À Québec, la pêche à la petite-morue commence aux Rois, comme à Trois-Rivières, mais elle ne se fait qu’à la ligne, dans la petite rivière Saint-Charles, depuis son embouchure jusqu’à l’hôpital de la Marine. Le poisson arrive à heure fixe, avec une exactitude quasi officielle. Vous l’attendez à coup sûr, dans une maisonnette chaudement installée sur la glace, au milieu d’un groupe d’amis, ou en famille, distribués dans deux ou trois pièces meublées, qui jouant aux cartes, qui devisant de politique, qui vidant un verre, à côté des pêcheurs de vocation occupant en vis-à-vis deux bancs de dix à douze pieds de longueur, donnant sur une coupe de même longueur et d’une largeur d’un peu plus d’un pied, pratiquée dans la glace. Le pêcheur tient de chaque main une ligne munie de deux hameçons petits plutôt que grands et lestée d’une forte cale. On esche avec des morceaux de foie de porc frais, le plus frais possible.
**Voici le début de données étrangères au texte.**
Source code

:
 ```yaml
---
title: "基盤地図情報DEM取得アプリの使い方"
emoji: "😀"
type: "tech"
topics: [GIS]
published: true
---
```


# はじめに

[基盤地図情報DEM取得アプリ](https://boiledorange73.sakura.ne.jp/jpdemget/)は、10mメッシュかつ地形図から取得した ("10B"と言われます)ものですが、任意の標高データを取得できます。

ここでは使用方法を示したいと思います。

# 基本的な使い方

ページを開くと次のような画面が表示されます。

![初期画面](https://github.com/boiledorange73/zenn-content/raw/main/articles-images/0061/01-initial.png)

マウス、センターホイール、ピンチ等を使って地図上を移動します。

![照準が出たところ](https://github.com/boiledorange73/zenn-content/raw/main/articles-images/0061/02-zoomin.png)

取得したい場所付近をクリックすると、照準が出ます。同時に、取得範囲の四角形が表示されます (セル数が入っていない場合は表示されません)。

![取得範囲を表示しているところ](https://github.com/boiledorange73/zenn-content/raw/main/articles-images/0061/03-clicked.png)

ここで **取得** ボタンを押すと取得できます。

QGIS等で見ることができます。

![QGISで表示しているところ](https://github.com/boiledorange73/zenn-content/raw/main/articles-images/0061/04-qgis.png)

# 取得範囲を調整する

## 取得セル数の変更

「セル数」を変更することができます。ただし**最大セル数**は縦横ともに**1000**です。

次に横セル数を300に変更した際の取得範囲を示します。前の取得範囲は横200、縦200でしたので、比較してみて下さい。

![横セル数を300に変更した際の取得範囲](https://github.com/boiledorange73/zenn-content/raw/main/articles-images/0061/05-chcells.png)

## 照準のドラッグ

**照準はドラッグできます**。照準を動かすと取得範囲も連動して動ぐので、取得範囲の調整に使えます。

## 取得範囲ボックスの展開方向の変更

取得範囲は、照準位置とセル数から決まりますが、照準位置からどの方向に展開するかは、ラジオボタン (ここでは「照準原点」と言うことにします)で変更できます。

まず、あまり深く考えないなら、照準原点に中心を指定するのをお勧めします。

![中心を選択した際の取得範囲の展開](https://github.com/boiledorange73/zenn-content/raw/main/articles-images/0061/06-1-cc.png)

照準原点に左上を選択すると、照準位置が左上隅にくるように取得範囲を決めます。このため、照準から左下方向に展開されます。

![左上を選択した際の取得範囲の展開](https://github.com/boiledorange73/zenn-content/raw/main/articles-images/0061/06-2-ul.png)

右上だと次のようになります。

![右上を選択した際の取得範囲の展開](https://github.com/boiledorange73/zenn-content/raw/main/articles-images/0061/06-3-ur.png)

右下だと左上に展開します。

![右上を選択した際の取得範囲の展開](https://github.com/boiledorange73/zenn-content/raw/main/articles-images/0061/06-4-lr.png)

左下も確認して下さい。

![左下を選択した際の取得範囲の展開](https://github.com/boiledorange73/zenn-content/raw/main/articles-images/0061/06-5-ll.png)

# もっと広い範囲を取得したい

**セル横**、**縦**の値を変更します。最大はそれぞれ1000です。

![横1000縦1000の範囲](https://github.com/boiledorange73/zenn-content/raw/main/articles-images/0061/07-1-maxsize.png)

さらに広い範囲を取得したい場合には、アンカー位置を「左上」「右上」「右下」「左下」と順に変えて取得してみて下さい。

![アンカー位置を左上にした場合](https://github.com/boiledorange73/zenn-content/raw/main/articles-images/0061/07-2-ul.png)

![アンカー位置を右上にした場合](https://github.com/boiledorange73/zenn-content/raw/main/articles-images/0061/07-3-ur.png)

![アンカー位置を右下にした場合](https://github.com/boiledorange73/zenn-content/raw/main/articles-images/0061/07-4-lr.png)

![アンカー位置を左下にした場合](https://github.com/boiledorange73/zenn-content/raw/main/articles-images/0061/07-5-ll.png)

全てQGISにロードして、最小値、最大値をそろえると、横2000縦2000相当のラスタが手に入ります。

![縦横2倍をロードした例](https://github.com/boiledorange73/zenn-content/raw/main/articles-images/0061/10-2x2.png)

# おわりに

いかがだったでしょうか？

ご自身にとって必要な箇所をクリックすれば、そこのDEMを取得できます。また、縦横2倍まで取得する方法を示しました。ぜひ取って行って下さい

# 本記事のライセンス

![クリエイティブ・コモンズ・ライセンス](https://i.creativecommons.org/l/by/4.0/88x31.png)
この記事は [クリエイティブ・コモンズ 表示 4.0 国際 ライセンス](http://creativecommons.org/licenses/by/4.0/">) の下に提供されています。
Nous sommes à une heure de montant ; attention ! les amis, visitez les esches, soignez vos lignes, le poisson monte. Nos lignes vibrent sur leur plomb, la cabane craque sous l’épaule du courant, les yeux plongent dans l’eau bouillonnante, fouillant les ténèbres… lorsqu’un poisson — j’allais dire un éclair — en jaillit, un poisson de huit pouces de longueur qui suffit pourtant à exalter les esprits jusqu’au délire.

En voici un, j’en ai un autre, tiens Paul en a deux, une ramée… et cela dure jusqu’à l’étal. Il est minuit, une heure, je suppose ; on prend un médianoche, puis, lorsque le baissant s’accuse, on reprend la ligne avec un peu moins de zèle et un peu moins de succès aussi. Le baissant, du reste, ne vaut pas le montant, à cette pêche.

Résultat, si la pêche a été bonne, une cinquantaine de poissons chacun, beaucoup de fatigue et assez souvent un mal de cheveux plein de grimaces. On est jeune ou on ne l’est pas !…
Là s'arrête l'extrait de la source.